## Exercise instructions
Once you reach the line containing "the image below).</span></span>" in the entries below, write out that line and each one after it down to the line containing "it is created.</span></span>", exactly and with nothing added.

[Start of Attachment]

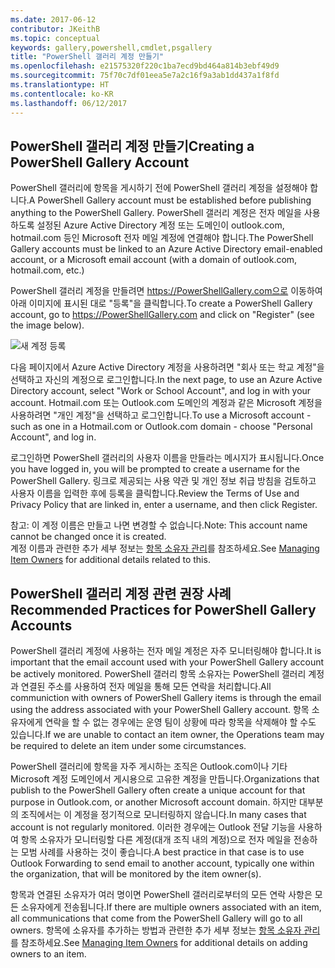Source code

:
 ```yaml
---
ms.date: 2017-06-12
contributor: JKeithB
ms.topic: conceptual
keywords: gallery,powershell,cmdlet,psgallery
title: "PowerShell 갤러리 계정 만들기"
ms.openlocfilehash: e21575320f220c1ba7ecd9bd464a814b3ebf49d9
ms.sourcegitcommit: 75f70c7df01eea5e7a2c16f9a3ab1dd437a1f8fd
ms.translationtype: HT
ms.contentlocale: ko-KR
ms.lasthandoff: 06/12/2017
---
```

## <a name="creating-a-powershell-gallery-account"></a><span data-ttu-id="abd3e-103">PowerShell 갤러리 계정 만들기</span><span class="sxs-lookup"><span data-stu-id="abd3e-103">Creating a PowerShell Gallery Account</span></span>

<span data-ttu-id="abd3e-104">PowerShell 갤러리에 항목을 게시하기 전에 PowerShell 갤러리 계정을 설정해야 합니다.</span><span class="sxs-lookup"><span data-stu-id="abd3e-104">A PowerShell Gallery account must be established before publishing anything to the PowerShell Gallery.</span></span> <span data-ttu-id="abd3e-105">PowerShell 갤러리 계정은 전자 메일을 사용하도록 설정된 Azure Active Directory 계정 또는 도메인이 outlook.com, hotmail.com 등인 Microsoft 전자 메일 계정에 연결해야 합니다.</span><span class="sxs-lookup"><span data-stu-id="abd3e-105">The PowerShell Gallery accounts must be linked to an Azure Active Directory email-enabled account, or a Microsoft email account (with a domain of outlook.com, hotmail.com, etc.)</span></span>

<span data-ttu-id="abd3e-106">PowerShell 갤러리 계정을 만들려면 https://PowerShellGallery.com으로 이동하여 아래 이미지에 표시된 대로 "등록"을 클릭합니다.</span><span class="sxs-lookup"><span data-stu-id="abd3e-106">To create a PowerShell Gallery account, go to https://PowerShellGallery.com and click on "Register" (see the image below).</span></span> 

![새 계정 등록](./images/CreatingAccount-Register.png)

<span data-ttu-id="abd3e-108">다음 페이지에서 Azure Active Directory 계정을 사용하려면 "회사 또는 학교 계정"을 선택하고 자신의 계정으로 로그인합니다.</span><span class="sxs-lookup"><span data-stu-id="abd3e-108">In the next page, to use an Azure Active Directory account, select "Work or School Account", and log in with your account.</span></span> <span data-ttu-id="abd3e-109">Hotmail.com 또는 Outlook.com 도메인의 계정과 같은 Microsoft 계정을 사용하려면 "개인 계정"을 선택하고 로그인합니다.</span><span class="sxs-lookup"><span data-stu-id="abd3e-109">To use a Microsoft account - such as one in a Hotmail.com or Outlook.com domain - choose "Personal Account", and log in.</span></span> 

<span data-ttu-id="abd3e-110">로그인하면 PowerShell 갤러리의 사용자 이름을 만들라는 메시지가 표시됩니다.</span><span class="sxs-lookup"><span data-stu-id="abd3e-110">Once you have logged in, you will be prompted to create a username for the PowerShell Gallery.</span></span> <span data-ttu-id="abd3e-111">링크로 제공되는 사용 약관 및 개인 정보 취급 방침을 검토하고 사용자 이름을 입력한 후에 등록을 클릭합니다.</span><span class="sxs-lookup"><span data-stu-id="abd3e-111">Review the Terms of Use and Privacy Policy that are linked in, enter a username, and then click Register.</span></span>

<span data-ttu-id="abd3e-112">참고: 이 계정 이름은 만들고 나면 변경할 수 없습니다.</span><span class="sxs-lookup"><span data-stu-id="abd3e-112">Note: This account name cannot be changed once it is created.</span></span>  
<span data-ttu-id="abd3e-113">계정 이름과 관련한 추가 세부 정보는 [항목 소유자 관리](https://msdn.microsoft.com/en-us/powershell/gallery/psgallery/managing-item-owners)를 참조하세요.</span><span class="sxs-lookup"><span data-stu-id="abd3e-113">See [Managing Item Owners](https://msdn.microsoft.com/en-us/powershell/gallery/psgallery/managing-item-owners) for additional details related to this.</span></span>

## <a name="recommended-practices-for-powershell-gallery-accounts"></a><span data-ttu-id="abd3e-114">PowerShell 갤러리 계정 관련 권장 사례</span><span class="sxs-lookup"><span data-stu-id="abd3e-114">Recommended Practices for PowerShell Gallery Accounts</span></span>

<span data-ttu-id="abd3e-115">PowerShell 갤러리 계정에 사용하는 전자 메일 계정은 자주 모니터링해야 합니다.</span><span class="sxs-lookup"><span data-stu-id="abd3e-115">It is important that the email account used with your PowerShell Gallery account be actively monitored.</span></span>
<span data-ttu-id="abd3e-116">PowerShell 갤러리 항목 소유자는 PowerShell 갤러리 계정과 연결된 주소를 사용하여 전자 메일을 통해 모든 연락을 처리합니다.</span><span class="sxs-lookup"><span data-stu-id="abd3e-116">All communiction with owners of PowerShell Gallery items is through the email using the address associated with your PowerShell Gallery account.</span></span>
<span data-ttu-id="abd3e-117">항목 소유자에게 연락을 할 수 없는 경우에는 운영 팀이 상황에 따라 항목을 삭제해야 할 수도 있습니다.</span><span class="sxs-lookup"><span data-stu-id="abd3e-117">If we are unable to contact an item owner, the Operations team may be required to delete an item under some circumstances.</span></span>

<span data-ttu-id="abd3e-118">PowerShell 갤러리에 항목을 자주 게시하는 조직은 Outlook.com이나 기타 Microsoft 계정 도메인에서 게시용으로 고유한 계정을 만듭니다.</span><span class="sxs-lookup"><span data-stu-id="abd3e-118">Organizations that publish to the PowerShell Gallery often create a unique account for that purpose in Outlook.com, or another Microsoft account domain.</span></span>
<span data-ttu-id="abd3e-119">하지만 대부분의 조직에서는 이 계정을 정기적으로 모니터링하지 않습니다.</span><span class="sxs-lookup"><span data-stu-id="abd3e-119">In many cases that account is not regularly monitored.</span></span> <span data-ttu-id="abd3e-120">이러한 경우에는 Outlook 전달 기능을 사용하여 항목 소유자가 모니터링할 다른 계정(대개 조직 내의 계정)으로 전자 메일을 전송하는 모범 사례를 사용하는 것이 좋습니다.</span><span class="sxs-lookup"><span data-stu-id="abd3e-120">A best practice in that case is to use Outlook Forwarding to send email to another account, typically one within the organization, that will be monitored by the item owner(s).</span></span>

<span data-ttu-id="abd3e-121">항목과 연결된 소유자가 여러 명이면 PowerShell 갤러리로부터의 모든 연락 사항은 모든 소유자에게 전송됩니다.</span><span class="sxs-lookup"><span data-stu-id="abd3e-121">If there are multiple owners associated with an item, all communications that come from the PowerShell Gallery will go to all owners.</span></span>
<span data-ttu-id="abd3e-122">항목에 소유자를 추가하는 방법과 관련한 추가 세부 정보는 [항목 소유자 관리](https://msdn.microsoft.com/en-us/powershell/gallery/psgallery/managing-item-owners)를 참조하세요.</span><span class="sxs-lookup"><span data-stu-id="abd3e-122">See [Managing Item Owners](https://msdn.microsoft.com/en-us/powershell/gallery/psgallery/managing-item-owners) for additional details on adding owners to an item.</span></span>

[End of Attachment]

## The completed task
<span data-ttu-id="abd3e-106">PowerShell 갤러리 계정을 만들려면 https://PowerShellGallery.com으로 이동하여 아래 이미지에 표시된 대로 "등록"을 클릭합니다.</span><span class="sxs-lookup"><span data-stu-id="abd3e-106">To create a PowerShell Gallery account, go to https://PowerShellGallery.com and click on "Register" (see the image below).</span></span> 

![새 계정 등록](./images/CreatingAccount-Register.png)

<span data-ttu-id="abd3e-108">다음 페이지에서 Azure Active Directory 계정을 사용하려면 "회사 또는 학교 계정"을 선택하고 자신의 계정으로 로그인합니다.</span><span class="sxs-lookup"><span data-stu-id="abd3e-108">In the next page, to use an Azure Active Directory account, select "Work or School Account", and log in with your account.</span></span> <span data-ttu-id="abd3e-109">Hotmail.com 또는 Outlook.com 도메인의 계정과 같은 Microsoft 계정을 사용하려면 "개인 계정"을 선택하고 로그인합니다.</span><span class="sxs-lookup"><span data-stu-id="abd3e-109">To use a Microsoft account - such as one in a Hotmail.com or Outlook.com domain - choose "Personal Account", and log in.</span></span> 

<span data-ttu-id="abd3e-110">로그인하면 PowerShell 갤러리의 사용자 이름을 만들라는 메시지가 표시됩니다.</span><span class="sxs-lookup"><span data-stu-id="abd3e-110">Once you have logged in, you will be prompted to create a username for the PowerShell Gallery.</span></span> <span data-ttu-id="abd3e-111">링크로 제공되는 사용 약관 및 개인 정보 취급 방침을 검토하고 사용자 이름을 입력한 후에 등록을 클릭합니다.</span><span class="sxs-lookup"><span data-stu-id="abd3e-111">Review the Terms of Use and Privacy Policy that are linked in, enter a username, and then click Register.</span></span>

<span data-ttu-id="abd3e-112">참고: 이 계정 이름은 만들고 나면 변경할 수 없습니다.</span><span class="sxs-lookup"><span data-stu-id="abd3e-112">Note: This account name cannot be changed once it is created.</span></span>  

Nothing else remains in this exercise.